=== Section Start ===

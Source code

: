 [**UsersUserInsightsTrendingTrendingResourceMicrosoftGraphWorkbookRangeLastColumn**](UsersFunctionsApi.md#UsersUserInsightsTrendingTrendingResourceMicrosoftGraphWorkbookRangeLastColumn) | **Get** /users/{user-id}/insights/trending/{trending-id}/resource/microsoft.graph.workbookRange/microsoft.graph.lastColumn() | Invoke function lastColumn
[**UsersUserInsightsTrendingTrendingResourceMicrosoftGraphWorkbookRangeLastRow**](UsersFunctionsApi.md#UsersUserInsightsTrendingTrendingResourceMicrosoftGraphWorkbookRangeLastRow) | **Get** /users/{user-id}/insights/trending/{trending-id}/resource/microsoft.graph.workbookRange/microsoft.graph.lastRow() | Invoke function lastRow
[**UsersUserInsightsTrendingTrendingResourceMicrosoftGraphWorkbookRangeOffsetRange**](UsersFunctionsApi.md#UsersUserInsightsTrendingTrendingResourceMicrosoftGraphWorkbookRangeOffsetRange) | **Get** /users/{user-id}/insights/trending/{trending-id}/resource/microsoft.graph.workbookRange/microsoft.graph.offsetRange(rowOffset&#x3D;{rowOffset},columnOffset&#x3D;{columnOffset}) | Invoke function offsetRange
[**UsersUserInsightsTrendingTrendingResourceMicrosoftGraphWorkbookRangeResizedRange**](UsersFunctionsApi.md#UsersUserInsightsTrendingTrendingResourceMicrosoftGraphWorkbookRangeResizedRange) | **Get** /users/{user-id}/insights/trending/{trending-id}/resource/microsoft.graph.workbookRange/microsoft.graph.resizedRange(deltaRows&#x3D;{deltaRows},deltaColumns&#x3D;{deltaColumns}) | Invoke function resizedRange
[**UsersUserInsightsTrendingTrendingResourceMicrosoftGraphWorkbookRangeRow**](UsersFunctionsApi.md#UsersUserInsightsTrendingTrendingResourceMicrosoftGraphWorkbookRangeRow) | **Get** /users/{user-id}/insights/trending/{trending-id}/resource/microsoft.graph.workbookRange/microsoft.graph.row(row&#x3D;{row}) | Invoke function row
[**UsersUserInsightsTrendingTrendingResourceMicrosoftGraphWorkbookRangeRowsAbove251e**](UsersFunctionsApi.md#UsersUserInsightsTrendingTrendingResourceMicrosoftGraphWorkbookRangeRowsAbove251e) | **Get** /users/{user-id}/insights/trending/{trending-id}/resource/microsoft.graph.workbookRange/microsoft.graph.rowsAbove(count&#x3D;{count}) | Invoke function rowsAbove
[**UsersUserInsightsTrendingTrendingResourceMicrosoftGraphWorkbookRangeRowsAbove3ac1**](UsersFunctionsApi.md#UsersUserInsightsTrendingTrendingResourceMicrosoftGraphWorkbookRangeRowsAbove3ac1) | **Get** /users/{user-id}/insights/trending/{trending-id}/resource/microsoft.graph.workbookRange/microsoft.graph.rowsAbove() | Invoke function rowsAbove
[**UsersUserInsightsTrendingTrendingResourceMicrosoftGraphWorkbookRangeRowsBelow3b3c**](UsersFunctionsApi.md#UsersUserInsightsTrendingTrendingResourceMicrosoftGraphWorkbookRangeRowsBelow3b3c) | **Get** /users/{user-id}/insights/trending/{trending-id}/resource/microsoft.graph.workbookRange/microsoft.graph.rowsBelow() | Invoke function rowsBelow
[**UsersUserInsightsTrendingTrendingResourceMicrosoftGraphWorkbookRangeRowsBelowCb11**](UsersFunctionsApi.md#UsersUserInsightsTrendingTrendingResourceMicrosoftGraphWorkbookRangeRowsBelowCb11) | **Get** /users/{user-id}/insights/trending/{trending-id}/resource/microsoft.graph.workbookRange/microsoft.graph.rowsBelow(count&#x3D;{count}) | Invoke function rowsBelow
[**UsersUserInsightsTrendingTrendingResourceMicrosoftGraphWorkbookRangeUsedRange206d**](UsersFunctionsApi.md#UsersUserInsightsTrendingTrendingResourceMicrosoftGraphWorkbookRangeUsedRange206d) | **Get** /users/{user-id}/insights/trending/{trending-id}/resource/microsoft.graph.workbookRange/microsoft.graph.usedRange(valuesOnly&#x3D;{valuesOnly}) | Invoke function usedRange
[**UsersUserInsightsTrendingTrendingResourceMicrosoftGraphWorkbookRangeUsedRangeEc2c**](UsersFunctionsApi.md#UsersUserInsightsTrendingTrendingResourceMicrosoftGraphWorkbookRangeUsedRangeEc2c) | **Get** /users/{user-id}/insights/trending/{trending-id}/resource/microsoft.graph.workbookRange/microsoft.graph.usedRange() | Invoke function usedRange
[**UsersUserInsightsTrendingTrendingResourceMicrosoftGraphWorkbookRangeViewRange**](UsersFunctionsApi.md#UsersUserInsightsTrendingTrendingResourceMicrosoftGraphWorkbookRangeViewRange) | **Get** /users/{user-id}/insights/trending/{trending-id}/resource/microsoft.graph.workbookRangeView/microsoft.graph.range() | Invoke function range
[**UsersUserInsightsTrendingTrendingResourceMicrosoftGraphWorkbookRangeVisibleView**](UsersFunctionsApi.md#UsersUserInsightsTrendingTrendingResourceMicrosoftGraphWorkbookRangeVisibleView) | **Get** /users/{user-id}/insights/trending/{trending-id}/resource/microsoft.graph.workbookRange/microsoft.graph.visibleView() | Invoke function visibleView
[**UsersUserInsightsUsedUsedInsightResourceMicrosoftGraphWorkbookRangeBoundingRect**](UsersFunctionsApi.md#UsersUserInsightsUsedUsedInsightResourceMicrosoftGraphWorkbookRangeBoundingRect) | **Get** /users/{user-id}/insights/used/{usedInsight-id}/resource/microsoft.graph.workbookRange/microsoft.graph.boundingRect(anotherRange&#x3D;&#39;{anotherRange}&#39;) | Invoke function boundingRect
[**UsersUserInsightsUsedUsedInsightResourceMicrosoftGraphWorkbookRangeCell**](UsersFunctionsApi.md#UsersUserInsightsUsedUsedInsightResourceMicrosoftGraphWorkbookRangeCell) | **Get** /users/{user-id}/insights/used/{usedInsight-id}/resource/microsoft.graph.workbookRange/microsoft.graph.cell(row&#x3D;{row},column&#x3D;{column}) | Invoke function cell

=== Section End ===

● **Required work**
Retype word for word everything in the listing above from the line that holds "Invoke function lastColumn" down to the line that holds "Invoke function offsetRange". Keep both end lines and leave out the rest.

● **Worked solution**
: [**UsersUserInsightsTrendingTrendingResourceMicrosoftGraphWorkbookRangeLastColumn**](UsersFunctionsApi.md#UsersUserInsightsTrendingTrendingResourceMicrosoftGraphWorkbookRangeLastColumn) | **Get** /users/{user-id}/insights/trending/{trending-id}/resource/microsoft.graph.workbookRange/microsoft.graph.lastColumn() | Invoke function lastColumn
[**UsersUserInsightsTrendingTrendingResourceMicrosoftGraphWorkbookRangeLastRow**](UsersFunctionsApi.md#UsersUserInsightsTrendingTrendingResourceMicrosoftGraphWorkbookRangeLastRow) | **Get** /users/{user-id}/insights/trending/{trending-id}/resource/microsoft.graph.workbookRange/microsoft.graph.lastRow() | Invoke function lastRow
[**UsersUserInsightsTrendingTrendingResourceMicrosoftGraphWorkbookRangeOffsetRange**](UsersFunctionsApi.md#UsersUserInsightsTrendingTrendingResourceMicrosoftGraphWorkbookRangeOffsetRange) | **Get** /users/{user-id}/insights/trending/{trending-id}/resource/microsoft.graph.workbookRange/microsoft.graph.offsetRange(rowOffset&#x3D;{rowOffset},columnOffset&#x3D;{columnOffset}) | Invoke function offsetRange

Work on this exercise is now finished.